Der Heimjunge Cyril wartet auf seinen Vater. Unter dem Vorwand, sein Fahrrad wieder zu bekommen, versucht er ihn telefonisch zu erreichen – vergeblich. Als der Junge sich eines Tages aus dem Heim schleicht, um seinen Vater zu suchen, trifft er auf die Friseurin Samantha. Er klammert sich an sie, um nicht mehr zurück in das Heim zu müssen. Und tatsächlich beginnt Samantha von nun an, Cyril an den Wochenenden bei sich zu Hause aufzunehmen. Nachdem sie Cyrils Vater ausfindig gemacht haben, ist unmissverständlich klar, dass dieser keinen Kontakt mehr zu seinem Sohn haben will. Cyril ist niedergeschlagen und wird aggressiv. Dennoch hält Samantha weiter zu ihm – selbst als er sich mit einem Jugendlichen aus der Gegend einlässt, der als Drogendealer und Kleinkrimineller gilt.
Wie
L'enfant (Belgien, Frankreich 2005) und Le
Silence de Lorna – Lornas Schweigen (Belgien, Frankreich, Deutschland, Italien 2008) besticht auch der neue Film der Brüder Dardenne durch seine realistische Darstellung, seine Menschlichkeit und die große Nähe zu den Figuren. Fast ausnahmslos wird aus der Perspektive von Cyril erzählt, wobei die Kamera das Geschehen in langen Einstellungen betrachtet und sich dabei mit ihm auf Augenhöhe befindet. Auch auf einen klassischen
Score verzichtet der Film weitestgehend. Nur in sehr wenigen Szenen erklingt eine kurze Melodie, die dadurch umso bedeutsamer wirkt und die Situation des Jungen kommentiert. Mit dem Fahrrad schließlich – es ist das einzige, was ihm von seinem Vater geblieben ist – unterstreicht der Film zudem symbolisch die stetige Suche von Cyril nach Liebe und Geborgenheit.
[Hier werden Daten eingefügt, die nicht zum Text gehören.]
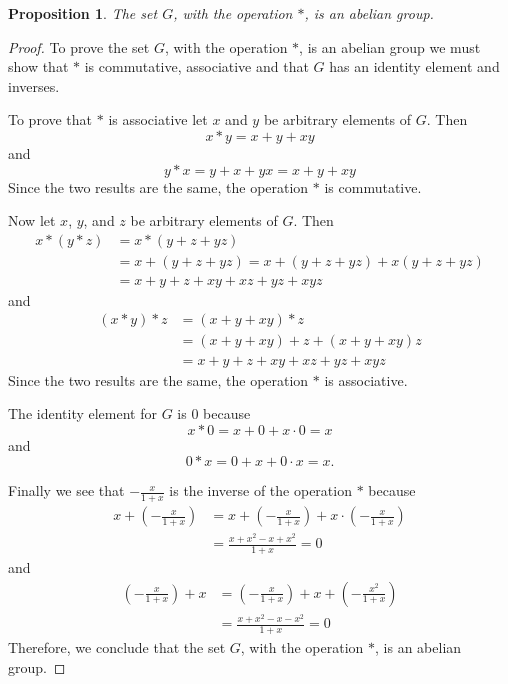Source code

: \documentclass[12pt]{article}   %
\newtheorem*{proposition}{Proposition}  %
\begin{document}
\begin{proposition}
The set $G$, with the operation $\ast$, is an abelian group.
\end{proposition}
\begin{proof}
To prove the set $G$, with the operation $\ast$, is an abelian group we must show that $\ast$ is commutative, associative and that $G$ has an identity element and inverses.

To prove that $*$ is associative let $x$ and $y$ be arbitrary elements of $G$. Then
\begin{equation*}
x * y = x + y + xy
\end{equation*}
and
\begin{equation*}
y * x = y + x + yx = x + y + xy
\end{equation*}
Since the two results are the same, the operation $\ast$ is commutative.

Now let $x$, $y$, and $z$ be arbitrary elements of $G$. Then
\begin{align*}
x * (y * z) &= x * (y + z + yz) \\
&= x + (y + z + yz) = x + (y + z + yz) + x(y + z +yz) \\
&= x + y + z + xy + xz + yz + xyz
\end{align*}
and
\begin{align*}
(x * y) * z &= (x + y + xy) * z \\
&= (x + y + xy) + z + (x + y + xy)z \\
&= x + y + z + xy + xz + yz + xyz
\end{align*}
Since the two results are the same, the operation $*$ is associative.

The identity element for $G$ is $0$ because
\begin{equation*}
x * 0 = x + 0 + x \cdot 0 = x
\end{equation*}
and
\begin{equation*}
0 * x = 0 + x + 0 \cdot x = x.
\end{equation*}

Finally we see that $-\frac{x}{1+x}$ is the inverse of the operation $\ast$ because
\begin{align*}
x + \left( -\frac{x}{1+x} \right) &= x + \left( - \frac{x}{1+x} \right) + x \cdot  \left( - \frac{x}{1+x} \right) \\
&= \frac{x + x^2 - x + x^2}{1 + x} = 0
\end{align*}
and
\begin{align*}
\left( -\frac{x}{1+x} \right) + x &= \left( -\frac{x}{1+x} \right) + x + \left( -\frac{x^2}{1+x} \right) \\
&= \frac{x + x^2 - x - x^2}{1 + x} = 0
\end{align*}
Therefore, we conclude that the set $G$, with the operation $\ast$, is an abelian group.

\end{proof}
\end{document}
Dass der Junge diese Nähe ausgerechnet bei einer Fremden findet und nicht in seiner Verwandtschaft, macht das Drama so bedrückend und regt zur Auseinandersetzung an. Die ruhige und zurückhaltende Erzählweise des Films, die dem Publikum Raum lässt für eigene Gedanken und Erklärungen, sollte dabei in die Interpretation einbezogen werden. Vor allem Cyrils Sehnsucht nach Menschen, denen er vertrauen kann, sowie die großen Enttäuschungen, die er aushalten muss, können im Unterricht als Anlass für ein Gespräch dienen. Fast ein wenig märchenhaft wirkt Samantha dabei, weil ihr Motiv, sich um Cyril zu kümmern, nicht erläutert wird und sie ihm alle Fehler vergibt. Aber somit kommt der Film auch zu einem pragmatischen Schluss. Nicht psychologische Erklärungen sind wichtig, sondern wie jemand tatsächlich handelt.